• _EXERCISE OBJECTIVE_
Copy every line of the data that includes the string "minIndex".

Start of Block

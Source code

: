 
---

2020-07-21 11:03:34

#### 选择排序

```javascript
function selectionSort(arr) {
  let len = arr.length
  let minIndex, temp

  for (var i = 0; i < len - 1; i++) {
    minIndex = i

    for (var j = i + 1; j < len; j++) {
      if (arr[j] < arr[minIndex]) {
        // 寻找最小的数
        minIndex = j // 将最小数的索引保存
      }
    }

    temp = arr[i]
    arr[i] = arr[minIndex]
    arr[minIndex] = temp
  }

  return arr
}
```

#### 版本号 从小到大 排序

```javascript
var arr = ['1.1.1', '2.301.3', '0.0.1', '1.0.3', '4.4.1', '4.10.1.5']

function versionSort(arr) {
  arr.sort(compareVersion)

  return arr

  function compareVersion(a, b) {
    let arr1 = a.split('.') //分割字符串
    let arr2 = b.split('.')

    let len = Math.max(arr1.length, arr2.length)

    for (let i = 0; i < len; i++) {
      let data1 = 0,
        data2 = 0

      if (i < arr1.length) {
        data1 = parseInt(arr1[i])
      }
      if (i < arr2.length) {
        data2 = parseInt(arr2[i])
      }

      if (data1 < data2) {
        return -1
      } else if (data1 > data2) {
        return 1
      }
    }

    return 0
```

End of Block

• _SOLUTION TO THE EXERCISE_
  let minIndex, temp
    minIndex = i
      if (arr[j] < arr[minIndex]) {
        minIndex = j // 将最小数的索引保存
    arr[i] = arr[minIndex]
    arr[minIndex] = temp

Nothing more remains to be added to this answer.